A MORTE DO PADRE CÍCERO

Por José Bezerra Lima Irmão

Excerto do capítulo 181 de Lampião – a Raposa das Caatingas.

José Bezerra é pesquisador do cangaço e de tudo o que diz respeito à história do Nordeste envolvendo as figuras fantásticas de Padre Cícero, Antônio Conselheiro, José Lourenço, Severino Tavares e Quinzeiro, e os trágicos episódios de Canudos, Caldeirão, Pau-de-Colher, Serra do Rodeador e Pedra Bonita do Reino Encantado ou Pedra do Reino. É autor do livro Lampião – a Raposa das Caatingas, uma biografia completa do Rei do Cangaço.

http://araposadascaatingas.blogspot.com.br

Na manhã de 20 de julho de 1934, aconteceu uma coisa terrível na Cidade Santa do Juazeiro: morreu o Padre Cícero Romão Batista.

Mais de quarenta mil pessoas haviam passado a noite em vigília. Quando se espalhou a dolorosa notícia – “Padim Ciço morreu!!!” –, teve início um espetáculo assombroso. As pessoas choravam, abraçadas umas às outras, rezando ou gritando como loucas, acotovelando-se, atropelando-se, esmagando-se na ânsia de chegar à casa do reverendo – as ruas não tinham como conter tanta gente.


A situação agravou-se quando os telegramas chegaram às cidades próximas.
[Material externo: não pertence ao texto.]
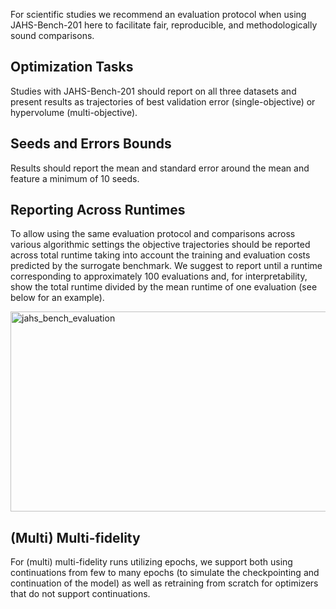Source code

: For scientific studies we recommend an evaluation protocol when using JAHS-Bench-201 here to facilitate fair, reproducible, and methodologically sound comparisons.


## Optimization Tasks


Studies with JAHS-Bench-201 should report on all three datasets and present results as trajectories of
best validation error (single-objective) or hypervolume (multi-objective).


## Seeds and Errors Bounds

Results should report the mean and standard error around the mean and feature a minimum of 10 seeds.

## Reporting Across Runtimes

To allow using the same evaluation protocol and comparisons across various algorithmic settings the objective trajectories
should be reported across total runtime taking into account the training and evaluation costs predicted
by the surrogate benchmark. We suggest to report until a runtime corresponding to approximately
100 evaluations and, for interpretability, show the total runtime divided by the
mean runtime of one evaluation (see below for an example).

<img alt="jahs_bench_evaluation" height="320" src="https://raw.githubusercontent.com/automl/jahs_bench_201/main/docs/images/jahs_bench_evaluation.png" width="900"/>

## (Multi) Multi-fidelity

For (multi) multi-fidelity runs utilizing epochs, we support both using continuations from few to many epochs (to simulate the checkpointing and continuation of
the model) as well as retraining from scratch for optimizers that do not support continuations.
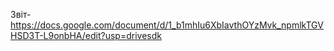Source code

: Звіт-https://docs.google.com/document/d/1_b1mhIu6XbIavthOYzMvk_npmlkTGVHSD3T-L9onbHA/edit?usp=drivesdk
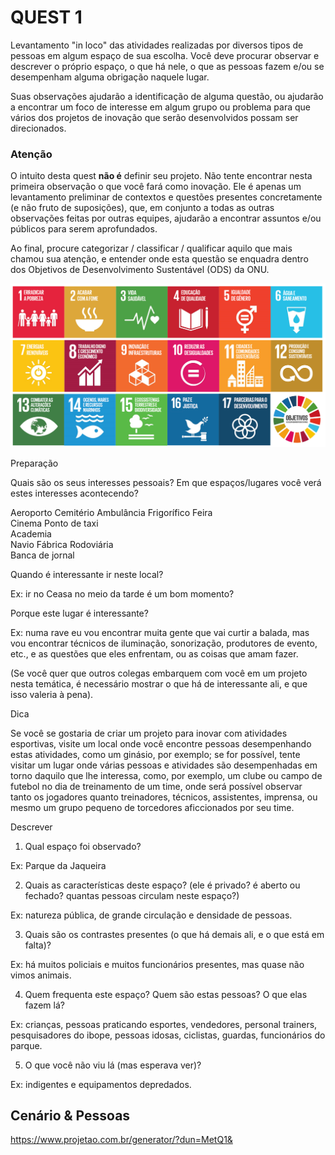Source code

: # QUEST 1


Levantamento "in loco" das atividades realizadas por diversos tipos de pessoas em algum espaço de sua escolha. Você deve procurar observar e descrever o próprio espaço, o que há nele, o que as pessoas fazem e/ou se desempenham alguma obrigação naquele lugar.

Suas observações ajudarão a identificação de alguma questão, ou ajudarão a encontrar um foco de interesse em algum grupo ou problema para que vários dos projetos de inovação que serão desenvolvidos possam ser direcionados.

### Atenção

O intuito desta quest **não é** definir seu projeto. Não tente encontrar nesta primeira observação o que você fará como inovação. Ele é apenas um levantamento preliminar de contextos e questões presentes concretamente (e não fruto de suposições), que, em conjunto a todas as outras observações feitas por outras equipes, ajudarão a encontrar assuntos e/ou públicos para serem aprofundados.

Ao final, procure categorizar / classificar / qualificar aquilo que mais chamou sua atenção, e entender onde esta questão se enquadra dentro dos Objetivos de Desenvolvimento Sustentável (ODS) da ONU.

<img src="./assets/obj_onu.jpg">

Preparação

Quais são os seus interesses pessoais? Em que espaços/lugares você verá estes interesses acontecendo?

Aeroporto
Cemitério
Ambulância
Frigorífico	Feira	
Cinema
Ponto de taxi	
Academia	
Navio
Fábrica	
Rodoviária	
Banca de jornal

Quando é interessante ir neste local?

Ex: ir no Ceasa no meio da tarde é um bom momento?

Porque este lugar é interessante?

Ex: numa rave eu vou encontrar muita gente que vai curtir a balada, mas vou encontrar técnicos de iluminação, sonorização, produtores de evento, etc., e as questões que eles enfrentam, ou as coisas que amam fazer.

(Se você quer que outros colegas embarquem com você em um projeto nesta temática, é necessário mostrar o que há de interessante ali, e que isso valeria à pena).

Dica

Se você se gostaria de criar um projeto para inovar com atividades esportivas, visite um local onde você encontre pessoas desempenhando estas atividades, como um ginásio, por exemplo; se for possível, tente visitar um lugar onde várias pessoas e atividades são desempenhadas em torno daquilo que lhe interessa, como, por exemplo, um clube ou campo de futebol no dia de treinamento de um time, onde será possível observar tanto os jogadores quanto treinadores, técnicos, assistentes, imprensa, ou mesmo um grupo pequeno de torcedores aficcionados por seu time.

Descrever

1. Qual espaço foi observado?

Ex: Parque da Jaqueira

2. Quais as características deste espaço? (ele é privado? é aberto ou fechado? quantas pessoas circulam neste espaço?)

Ex: natureza pública, de grande circulação e densidade de pessoas.

3. Quais são os contrastes presentes (o que há demais ali, e o que está em falta)?

Ex: há muitos policiais e muitos funcionários presentes, mas quase não vimos animais.

4. Quem frequenta este espaço? Quem são estas pessoas? O que elas fazem lá?

Ex: crianças, pessoas praticando esportes, vendedores, personal trainers, pesquisadores do ibope, pessoas idosas, ciclistas, guardas, funcionários do parque.

5. O que você não viu lá (mas esperava ver)?

Ex: indigentes e equipamentos depredados.



## Cenário & Pessoas







https://www.projetao.com.br/generator/?dun=MetQ1&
Logo, caminhões e mais caminhões superlotados começaram a despejar romeiros que vinham ao sepultamento do Pai dos Pobres. Uma verdadeira onda humana tomou a Rua São José, onde morava o Padre Cícero, invadindo todos os espaços, rompendo obstáculos, derrubando portas, passando por cima de tudo. O delegado de Juazeiro, vendo que a polícia era impotente diante da multidão sem controle, lavou as mãos com uma desculpa razoável:

"– O Padre Cícero era do povo e continua a ser do povo".

O caixão mortuário foi colocado numa janela, quase em posição vertical, num estrado de madeira, e durante o dia inteiro ficou ali, aberto, para que o corpo fosse visto pela multidão. Enquanto isso, milhares de pessoas continuavam a chegar a Juazeiro, a pé, a cavalo, de caminhão, de automóvel. Às quatro horas da tarde, ouviu-se um ronco nos céus, como um trovão prolongado – eram aviões do Exército que chegavam de Fortaleza com um barulho ensurdecedor, lançando-se de ponta para baixo em voos rasantes, passando a poucos metros do telhado da casa do Padre Cícero.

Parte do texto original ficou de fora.